__ACTION ITEM__. Exact repetition is required: output every record in full.

□ □ □

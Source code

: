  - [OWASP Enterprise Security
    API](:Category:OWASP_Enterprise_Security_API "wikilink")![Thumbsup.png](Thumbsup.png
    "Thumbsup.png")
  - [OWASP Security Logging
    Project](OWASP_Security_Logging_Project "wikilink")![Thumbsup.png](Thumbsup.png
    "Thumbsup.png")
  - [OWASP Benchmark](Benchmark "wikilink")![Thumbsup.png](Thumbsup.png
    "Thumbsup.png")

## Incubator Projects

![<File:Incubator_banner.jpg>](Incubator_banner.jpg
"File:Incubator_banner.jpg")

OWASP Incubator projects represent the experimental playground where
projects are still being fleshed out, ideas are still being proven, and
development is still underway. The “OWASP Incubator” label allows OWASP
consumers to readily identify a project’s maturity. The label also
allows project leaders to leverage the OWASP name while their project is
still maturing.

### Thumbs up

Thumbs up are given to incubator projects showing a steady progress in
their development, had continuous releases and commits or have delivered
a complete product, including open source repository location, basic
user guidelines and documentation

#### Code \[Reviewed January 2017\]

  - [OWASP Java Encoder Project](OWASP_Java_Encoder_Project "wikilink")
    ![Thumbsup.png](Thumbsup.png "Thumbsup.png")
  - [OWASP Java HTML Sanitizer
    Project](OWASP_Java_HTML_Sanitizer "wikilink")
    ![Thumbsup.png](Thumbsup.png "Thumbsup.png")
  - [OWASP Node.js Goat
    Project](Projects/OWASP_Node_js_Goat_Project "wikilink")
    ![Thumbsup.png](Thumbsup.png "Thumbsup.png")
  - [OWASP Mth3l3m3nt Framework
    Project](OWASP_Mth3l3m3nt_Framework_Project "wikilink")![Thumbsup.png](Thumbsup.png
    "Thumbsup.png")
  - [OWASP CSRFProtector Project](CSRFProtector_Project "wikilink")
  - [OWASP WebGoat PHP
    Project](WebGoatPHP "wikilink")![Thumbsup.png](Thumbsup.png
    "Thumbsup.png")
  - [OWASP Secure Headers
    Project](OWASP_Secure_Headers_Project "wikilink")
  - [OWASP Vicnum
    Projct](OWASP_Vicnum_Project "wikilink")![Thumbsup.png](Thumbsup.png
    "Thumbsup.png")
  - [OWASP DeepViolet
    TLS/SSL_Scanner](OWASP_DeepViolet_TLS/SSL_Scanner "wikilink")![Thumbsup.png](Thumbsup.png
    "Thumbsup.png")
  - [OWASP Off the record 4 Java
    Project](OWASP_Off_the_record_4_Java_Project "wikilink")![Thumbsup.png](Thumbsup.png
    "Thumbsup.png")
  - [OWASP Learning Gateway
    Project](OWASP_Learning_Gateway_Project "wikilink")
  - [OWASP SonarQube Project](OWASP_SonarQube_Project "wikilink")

□ □ □

__SOLUTION BELOW__.
Source code

:  - [OWASP Enterprise Security
    API](:Category:OWASP_Enterprise_Security_API "wikilink")![Thumbsup.png](Thumbsup.png
    "Thumbsup.png")
  - [OWASP Security Logging
    Project](OWASP_Security_Logging_Project "wikilink")![Thumbsup.png](Thumbsup.png
    "Thumbsup.png")
  - [OWASP Benchmark](Benchmark "wikilink")![Thumbsup.png](Thumbsup.png
    "Thumbsup.png")

## Incubator Projects

![<File:Incubator_banner.jpg>](Incubator_banner.jpg
"File:Incubator_banner.jpg")

OWASP Incubator projects represent the experimental playground where
projects are still being fleshed out, ideas are still being proven, and
development is still underway. The “OWASP Incubator” label allows OWASP
consumers to readily identify a project’s maturity. The label also
allows project leaders to leverage the OWASP name while their project is
still maturing.

### Thumbs up

Thumbs up are given to incubator projects showing a steady progress in
their development, had continuous releases and commits or have delivered
a complete product, including open source repository location, basic
user guidelines and documentation

#### Code \[Reviewed January 2017\]

  - [OWASP Java Encoder Project](OWASP_Java_Encoder_Project "wikilink")
    ![Thumbsup.png](Thumbsup.png "Thumbsup.png")
  - [OWASP Java HTML Sanitizer
    Project](OWASP_Java_HTML_Sanitizer "wikilink")
    ![Thumbsup.png](Thumbsup.png "Thumbsup.png")
  - [OWASP Node.js Goat
    Project](Projects/OWASP_Node_js_Goat_Project "wikilink")
    ![Thumbsup.png](Thumbsup.png "Thumbsup.png")
  - [OWASP Mth3l3m3nt Framework
    Project](OWASP_Mth3l3m3nt_Framework_Project "wikilink")![Thumbsup.png](Thumbsup.png
    "Thumbsup.png")
  - [OWASP CSRFProtector Project](CSRFProtector_Project "wikilink")
  - [OWASP WebGoat PHP
    Project](WebGoatPHP "wikilink")![Thumbsup.png](Thumbsup.png
    "Thumbsup.png")
  - [OWASP Secure Headers
    Project](OWASP_Secure_Headers_Project "wikilink")
  - [OWASP Vicnum
    Projct](OWASP_Vicnum_Project "wikilink")![Thumbsup.png](Thumbsup.png
    "Thumbsup.png")
  - [OWASP DeepViolet
    TLS/SSL_Scanner](OWASP_DeepViolet_TLS/SSL_Scanner "wikilink")![Thumbsup.png](Thumbsup.png
    "Thumbsup.png")
  - [OWASP Off the record 4 Java
    Project](OWASP_Off_the_record_4_Java_Project "wikilink")![Thumbsup.png](Thumbsup.png
    "Thumbsup.png")
  - [OWASP Learning Gateway
    Project](OWASP_Learning_Gateway_Project "wikilink")
  - [OWASP SonarQube Project](OWASP_SonarQube_Project "wikilink")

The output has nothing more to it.